玉子は貴重な蛋白源

 封切りを心待ちにしていた山田洋次監督の新作、映画「母べい」を先日見た。「こんな映画を俺はつくりたっかったんだ」という監督の意気込みがつたわる映画だった。わたしは、これまでの山田組作品の中で、ベストスリーの上位にあげたいと密かに思っている。

映画のドラマ展開に関係ないが、母べい(吉永小百合)の家の庭先で鶏を2羽飼っていた。

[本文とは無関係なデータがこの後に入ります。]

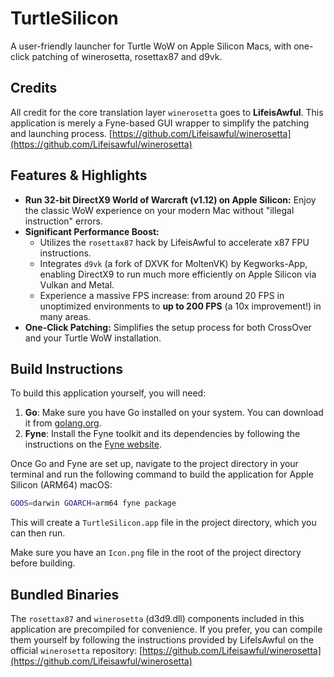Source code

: # TurtleSilicon 

A user-friendly launcher for Turtle WoW on Apple Silicon Macs, with one-click patching of winerosetta, rosettax87 and d9vk.

## Credits

All credit for the core translation layer `winerosetta` goes to **LifeisAwful**. This application is merely a Fyne-based GUI wrapper to simplify the patching and launching process. [https://github.com/Lifeisawful/winerosetta](https://github.com/Lifeisawful/winerosetta) 

## Features & Highlights

*   **Run 32-bit DirectX9 World of Warcraft (v1.12) on Apple Silicon:** Enjoy the classic WoW experience on your modern Mac without "illegal instruction" errors.
*   **Significant Performance Boost:**
    *   Utilizes the `rosettax87` hack by LifeisAwful to accelerate x87 FPU instructions.
    *   Integrates `d9vk` (a fork of DXVK for MoltenVK) by Kegworks-App, enabling DirectX9 to run much more efficiently on Apple Silicon via Vulkan and Metal.
    *   Experience a massive FPS increase: from around 20 FPS in unoptimized environments to **up to 200 FPS** (a 10x improvement!) in many areas.
*   **One-Click Patching:** Simplifies the setup process for both CrossOver and your Turtle WoW installation.

## Build Instructions

To build this application yourself, you will need:

1.  **Go**: Make sure you have Go installed on your system. You can download it from [golang.org](https://golang.org/).
2.  **Fyne**: Install the Fyne toolkit and its dependencies by following the instructions on the [Fyne website](https://developer.fyne.io/started/).

Once Go and Fyne are set up, navigate to the project directory in your terminal and run the following command to build the application for Apple Silicon (ARM64) macOS:

```sh
GOOS=darwin GOARCH=arm64 fyne package
```

This will create a `TurtleSilicon.app` file in the project directory, which you can then run.

Make sure you have an `Icon.png` file in the root of the project directory before building.

## Bundled Binaries

The `rosettax87` and `winerosetta` (d3d9.dll) components included in this application are precompiled for convenience. If you prefer, you can compile them yourself by following the instructions provided by LifeIsAwful on the official `winerosetta` repository: [https://github.com/Lifeisawful/winerosetta](https://github.com/Lifeisawful/winerosetta)

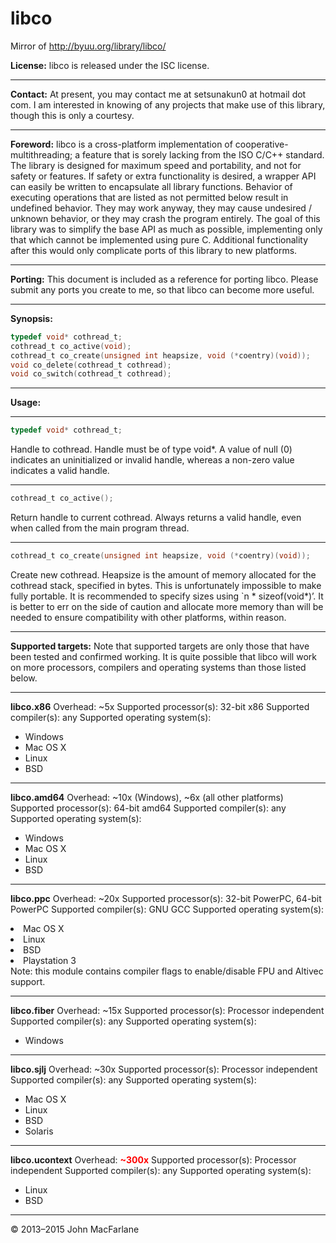 # libco

Mirror of http://byuu.org/library/libco/


**License:**
libco is released under the ISC license.

------------------------------------------------------------------------

**Contact:**
At present, you may contact me at setsunakun0 at hotmail dot com.
I am interested in knowing of any projects that make use of this library, though this is only a courtesy.

------------------------------------------------------------------------

**Foreword:**
libco is a cross-platform implementation of cooperative-multithreading; a feature that is sorely lacking from the ISO C/C++ standard.
The library is designed for maximum speed and portability, and not for safety or features. If safety or extra functionality is desired, a wrapper API can easily be written to encapsulate all library functions.
Behavior of executing operations that are listed as not permitted below result in undefined behavior. They may work anyway, they may cause undesired / unknown behavior, or they may crash the program entirely.
The goal of this library was to simplify the base API as much as possible, implementing only that which cannot be implemented using pure C. Additional functionality after this would only complicate ports of this library to new platforms.

------------------------------------------------------------------------

**Porting:**
This document is included as a reference for porting libco. Please submit any ports you create to me, so that libco can become more useful.

------------------------------------------------------------------------

**Synopsis:**
```c
typedef void* cothread_t;
cothread_t co_active(void);
cothread_t co_create(unsigned int heapsize, void (*coentry)(void));
void co_delete(cothread_t cothread);
void co_switch(cothread_t cothread);
```

------------------------------------------------------------------------

**Usage:**

------------------------------------------------------------------------

```c
typedef void* cothread_t;
```

Handle to cothread.
Handle must be of type void\*.
A value of null (0) indicates an uninitialized or invalid handle, whereas a non-zero value indicates a valid handle.

------------------------------------------------------------------------

```c
cothread_t co_active();
```

Return handle to current cothread. Always returns a valid handle, even when called from the main program thread.

------------------------------------------------------------------------

```c
cothread_t co_create(unsigned int heapsize, void (*coentry)(void));
```

Create new cothread.
Heapsize is the amount of memory allocated for the cothread stack, specified in bytes. This is unfortunately impossible to make fully portable. It is recommended to specify sizes using \`n \* sizeof(void\*)’. It is better to err on the side of caution and allocate more memory than will be needed to ensure compatibility with other platforms, within reason.

---------------------------------------------------------------------
**Supported targets:**
Note that supported targets are only those that have been tested and confirmed working. It is quite possible that libco will work on more processors, compilers and operating systems than those listed below.

------------------------------------------------------------------------

**libco.x86**
Overhead: ~5x
Supported processor(s): 32-bit x86
Supported compiler(s): any
Supported operating system(s):

-   Windows
-   Mac OS X
-   Linux
-   BSD

------------------------------------------------------------------------

**libco.amd64**
Overhead: ~10x (Windows), ~6x (all other platforms)
Supported processor(s): 64-bit amd64
Supported compiler(s): any
Supported operating system(s):

-   Windows
-   Mac OS X
-   Linux
-   BSD

------------------------------------------------------------------------

**libco.ppc**
Overhead: ~20x
Supported processor(s): 32-bit PowerPC, 64-bit PowerPC
Supported compiler(s): GNU GCC
Supported operating system(s):

<li>
Mac OS X

</li>
<li>
Linux

</li>
<li>
BSD

</li>
<li>
Playstation 3

</li>
</ul>
Note: this module contains compiler flags to enable/disable FPU and Altivec support.

------------------------------------------------------------------------

**libco.fiber**
Overhead: ~15x
Supported processor(s): Processor independent
Supported compiler(s): any
Supported operating system(s):

-   Windows

------------------------------------------------------------------------

**libco.sjlj**
Overhead: ~30x
Supported processor(s): Processor independent
Supported compiler(s): any
Supported operating system(s):

-   Mac OS X
-   Linux
-   BSD
-   Solaris

------------------------------------------------------------------------

**libco.ucontext**
Overhead: **<font color="#ff0000">~300x</font>**
Supported processor(s): Processor independent
Supported compiler(s): any
Supported operating system(s):

-   Linux
-   BSD

------------------------------------------------------------------------

© 2013–2015 John MacFarlane
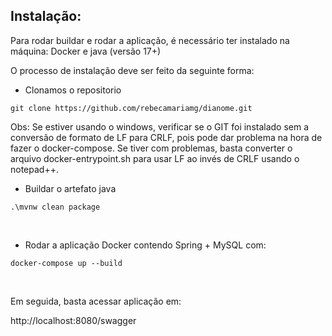 ## Instalação:

Para rodar buildar e rodar a aplicação, é necessário ter instalado na máquina: Docker e java (versão 17+) <p>

O processo de instalação deve ser feito da seguinte forma:  <p>

- Clonamos o repositorio
```shell
git clone https://github.com/rebecamariamg/dianome.git
```
Obs: Se estiver usando o windows, verificar se o GIT foi instalado sem a conversão de formato de LF para CRLF, pois pode dar problema na hora de fazer o docker-compose. Se tiver com problemas, basta converter o arquivo docker-entrypoint.sh para usar LF ao invés de CRLF usando o notepad++.
<br>

- Buildar o artefato java
```shell
.\mvnw clean package
```
<br>

- Rodar a aplicação Docker contendo Spring + MySQL com:
```shell
docker-compose up --build
```
<br>

Em seguida, basta acessar aplicação em:

http://localhost:8080/swagger
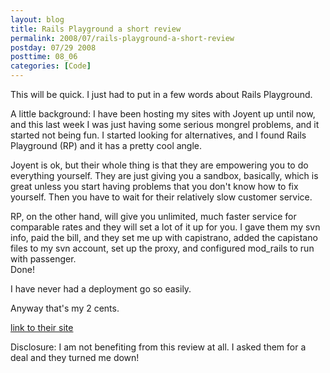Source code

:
```yaml
---
layout: blog
title: Rails Playground a short review
permalink: 2008/07/rails-playground-a-short-review
postday: 07/29 2008
posttime: 08_06
categories: [Code]
---
```


<p>This will be quick. I just had to put in a few words about Rails Playground.</p>
<p>A little background: I have been hosting my sites with Joyent up until now, and this last week I was just having some serious mongrel problems, and it started not being fun. I started looking for alternatives, and I found Rails Playground (RP) and it has a pretty cool angle.</p>
<p>Joyent is ok, but their whole thing is that they are empowering you to do everything yourself. They are just giving you a sandbox, basically, which is great unless you start having problems that you don&#039;t know how to fix yourself. Then you have to wait for their relatively slow customer service.</p>
<p>RP, on the other hand, will give you unlimited, much faster service for comparable rates and they will set a lot of it up for you. I gave them my svn info, paid the bill, and they set me up with capistrano, added the capistano files to my svn account, set up the proxy, and configured mod_rails to run with passenger.<br />
Done!</p>
<p>I have never had a deployment go so easily.</p>
<p>Anyway that&#039;s my 2 cents.</p>
<p><a href="http://railsplayground.com">link to their site</a></p>
<p>Disclosure: I am not benefiting from this review at all. I asked them for a deal and they turned me down!</p>
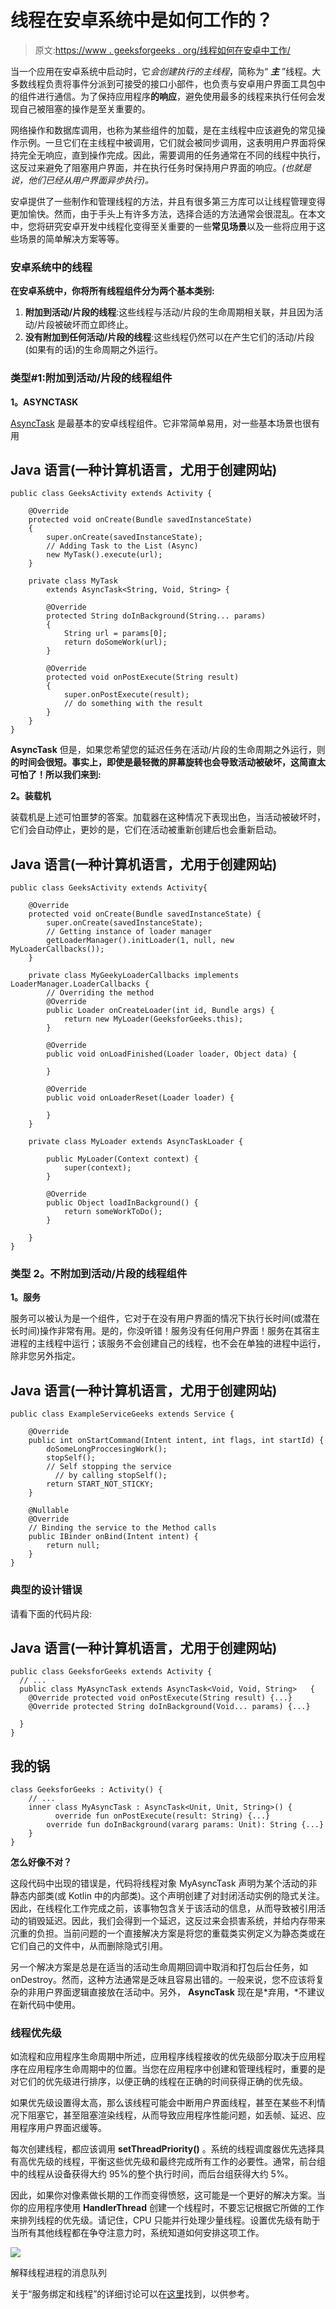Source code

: # 线程在安卓系统中是如何工作的？

> 原文:[https://www . geeksforgeeks . org/线程如何在安卓中工作/](https://www.geeksforgeeks.org/how-does-threading-work-in-android/)

当一个应用在安卓系统中启动时，它*会创建执行的主线程*，简称为“ ***主*** ”线程。大多数线程负责将事件分派到可接受的接口小部件，也负责与安卓用户界面工具包中的组件进行通信。为了保持应用程序**的响应**，避免使用最多的线程来执行任何会发现自己被阻塞的操作是至关重要的。

网络操作和数据库调用，也称为某些组件的加载，是在主线程中应该避免的常见操作示例。一旦它们在主线程中被调用，它们就会被同步调用，这表明用户界面将保持完全无响应，直到操作完成。因此，需要调用的任务通常在不同的线程中执行，这反过来避免了阻塞用户界面，并在执行任务时保持用户界面的响应。*(也就是说，他们已经从用户界面异步执行)。*

安卓提供了一些制作和管理线程的方法，并且有很多第三方库可以让线程管理变得更加愉快。然而，由于手头上有许多方法，选择合适的方法通常会很混乱。在本文中，您将研究安卓开发中线程化变得至关重要的一些**常见场景**以及一些将应用于这些场景的简单解决方案等等。

### 安卓系统中的线程

**在安卓系统中，你将所有线程组件分为两个基本类别:**

1.  **附加到活动/片段的线程**:这些线程与活动/片段的生命周期相关联，并且因为活动/片段被破坏而立即终止。
2.  **没有附加到任何活动/片段的线程**:这些线程仍然可以在产生它们的活动/片段(如果有的话)的生命周期之外运行。

### 类型#1:附加到活动/片段的线程组件

**1。ASYNCTASK**

[AsyncTask](https://www.geeksforgeeks.org/asynchronous-synchronous-callbacks-java/) 是最基本的安卓线程组件。它非常简单易用，对一些基本场景也很有用

## Java 语言(一种计算机语言，尤用于创建网站)

```
public class GeeksActivity extends Activity {

    @Override
    protected void onCreate(Bundle savedInstanceState)
    {
        super.onCreate(savedInstanceState);
        // Adding Task to the List (Async)
        new MyTask().execute(url);
    }

    private class MyTask
        extends AsyncTask<String, Void, String> {

        @Override
        protected String doInBackground(String... params)
        {
            String url = params[0];
            return doSomeWork(url);
        }

        @Override
        protected void onPostExecute(String result)
        {
            super.onPostExecute(result);
            // do something with the result
        }
    }
}
```

**AsyncTask** 但是，如果您希望您的延迟任务在活动/片段的生命周期之外运行，则**的时间会很短。事实上，即使是最轻微的屏幕旋转也会导致活动被破坏，这简直太可怕了！所以我们来到:**

**2。装载机**

装载机是上述可怕噩梦的答案。加载器在这种情况下表现出色，当活动被破坏时，它们会自动停止，更妙的是，它们在活动被重新创建后也会重新启动。

## Java 语言(一种计算机语言，尤用于创建网站)

```
public class GeeksActivity extends Activity{

    @Override
    protected void onCreate(Bundle savedInstanceState) {
        super.onCreate(savedInstanceState);
        // Getting instance of loader manager
        getLoaderManager().initLoader(1, null, new MyLoaderCallbacks());
    }

    private class MyGeekyLoaderCallbacks implements LoaderManager.LoaderCallbacks {
        // Overriding the method
        @Override
        public Loader onCreateLoader(int id, Bundle args) {
            return new MyLoader(GeeksforGeeks.this);
        }

        @Override
        public void onLoadFinished(Loader loader, Object data) {

        }

        @Override
        public void onLoaderReset(Loader loader) {

        }
    }

    private class MyLoader extends AsyncTaskLoader {

        public MyLoader(Context context) {
            super(context);
        }

        @Override
        public Object loadInBackground() {
            return someWorkToDo();
        }

    }
}
```

### 类型 2。不附加到活动/片段的线程组件

**1。服务**

服务可以被认为是一个组件，它对于在没有用户界面的情况下执行长时间(或潜在长时间)操作非常有用。是的，你没听错！服务没有任何用户界面！服务在其宿主进程的主线程中运行；该服务不会创建自己的线程，也不会在单独的进程中运行，除非您另外指定。

## Java 语言(一种计算机语言，尤用于创建网站)

```
public class ExampleServiceGeeks extends Service {

    @Override
    public int onStartCommand(Intent intent, int flags, int startId) {
        doSomeLongProccesingWork();
        stopSelf();
        // Self stopping the service
          // by calling stopSelf();
        return START_NOT_STICKY;
    }

    @Nullable
    @Override
    // Binding the service to the Method calls
    public IBinder onBind(Intent intent) {
        return null;
    }
}
```

### 典型的设计错误

请看下面的代码片段:

## Java 语言(一种计算机语言，尤用于创建网站)

```
public class GeeksforGeeks extends Activity {
  // ...
  public class MyAsyncTask extends AsyncTask<Void, Void, String>   {
    @Override protected void onPostExecute(String result) {...}
    @Override protected String doInBackground(Void... params) {...}

  }
}
```

## 我的锅

```
class GeeksforGeeks : Activity() {
    // ...
    inner class MyAsyncTask : AsyncTask<Unit, Unit, String>() {
          override fun onPostExecute(result: String) {...}
        override fun doInBackground(vararg params: Unit): String {...}
    }
}
```

**怎么好像不对？**

这段代码中出现的错误是，代码将线程对象 MyAsyncTask 声明为某个活动的非静态内部类(或 Kotlin 中的内部类)。这个声明创建了对封闭活动实例的隐式关注。因此，在线程化工作完成之前，该事物包含关于该活动的信息，从而导致被引用活动的销毁延迟。因此，我们会得到一个延迟，这反过来会损害系统，并给内存带来沉重的负担。当前问题的一个直接解决方案是将您的重载类实例定义为静态类或在它们自己的文件中，从而删除隐式引用。

另一个解决方案是总是在适当的活动生命周期回调中取消和打包后台任务，如 onDestroy。然而，这种方法通常是乏味且容易出错的。一般来说，您不应该将复杂的非用户界面逻辑直接放在活动中。另外， **AsyncTask** 现在是*弃用，*不建议在新代码中使用。

### 线程优先级

如流程和应用程序生命周期中所述，应用程序线程接收的优先级部分取决于应用程序在应用程序生命周期中的位置。当您在应用程序中创建和管理线程时，重要的是对它们的优先级进行排序，以便正确的线程在正确的时间获得正确的优先级。

如果优先级设置得太高，那么该线程可能会中断用户界面线程，甚至在某些不利情况下阻塞它，甚至阻塞渲染线程，从而导致应用程序性能问题，如丢帧、延迟、应用程序用户界面迟缓等。

每次创建线程，都应该调用 **setThreadPriority()** 。系统的线程调度器优先选择具有高优先级的线程，平衡这些优先级和最终完成所有工作的必要性。通常，前台组中的线程从设备获得大约 95%的整个执行时间，而后台组获得大约 5%。

因此，如果你对像素做长期的工作而变得愤怒，这可能是一个更好的解决方案。当你的应用程序使用 **HandlerThread** 创建一个线程时，不要忘记根据它所做的工作来排列线程的优先级。请记住，CPU 只能并行处理少量线程。设置优先级有助于当所有其他线程都在争夺注意力时，系统知道如何安排这项工作。

![](img/76d792cb3b73a291c67b2b54d7967bf7.png)

解释线程进程的消息队列

关于“服务绑定和线程”的详细讨论可以在[这里](https://developer.android.com/guide/components/aidl)找到，以供参考。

ちゃぶ台を囲みながらの食事場面に玉子かけご飯がよく登場したり、父べいのいなくなった家族になにかと力になってやる山ちゃんへいつも腹を空かしている照べいが産みたての玉子を1個お礼に差しあげる。また、戦争が拡大することにより治安維持法が制定され、それを取締る特攻警察は,銃後を守る庶民の食事とはだいぶかけ離れていた。彼等は、毎夜酒宴を開き、牛肉のすき焼き、刺身を口にし玉子が食台におかれ美食を楽しむ。毎日の食糧に事欠き清貧の母べい家にとって鶏は、夏の暑さにも、冬の寒さにも、粗食にさえ耐えながら玉子を産んでくれる。母べいたちが前向きに生きたその背景には、庶民にエネルギーを供給し続けてきた優秀な玉子有り!?